* WORK REQUEST
A faithful copy of the entries, without any pictures, is what is needed here.

* Stored entries
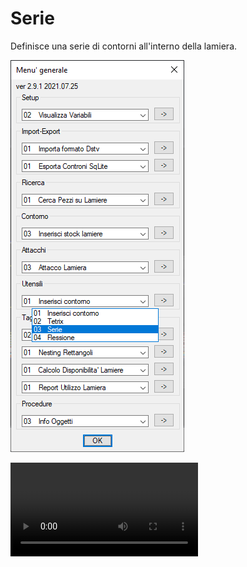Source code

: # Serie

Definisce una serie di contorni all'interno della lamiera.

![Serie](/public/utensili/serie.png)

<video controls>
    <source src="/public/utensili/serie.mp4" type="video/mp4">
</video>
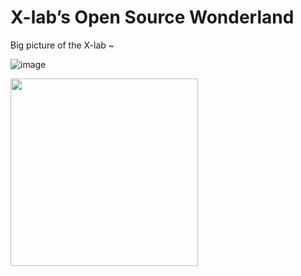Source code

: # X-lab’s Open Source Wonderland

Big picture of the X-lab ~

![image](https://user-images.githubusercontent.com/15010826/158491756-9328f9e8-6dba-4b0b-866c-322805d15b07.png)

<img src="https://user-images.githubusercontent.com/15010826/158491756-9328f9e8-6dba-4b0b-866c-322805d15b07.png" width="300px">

* OUTPUT FOR THIS TASK
Source code

: # Serie

Definisce una serie di contorni all'interno della lamiera.

![Serie](/public/utensili/serie.png)

<video controls>
    <source src="/public/utensili/serie.mp4" type="video/mp4">
</video>
Source code

: # X-lab’s Open Source Wonderland

Big picture of the X-lab ~

![image](https://user-images.githubusercontent.com/15010826/158491756-9328f9e8-6dba-4b0b-866c-322805d15b07.png)

<img src="https://user-images.githubusercontent.com/15010826/158491756-9328f9e8-6dba-4b0b-866c-322805d15b07.png" width="300px">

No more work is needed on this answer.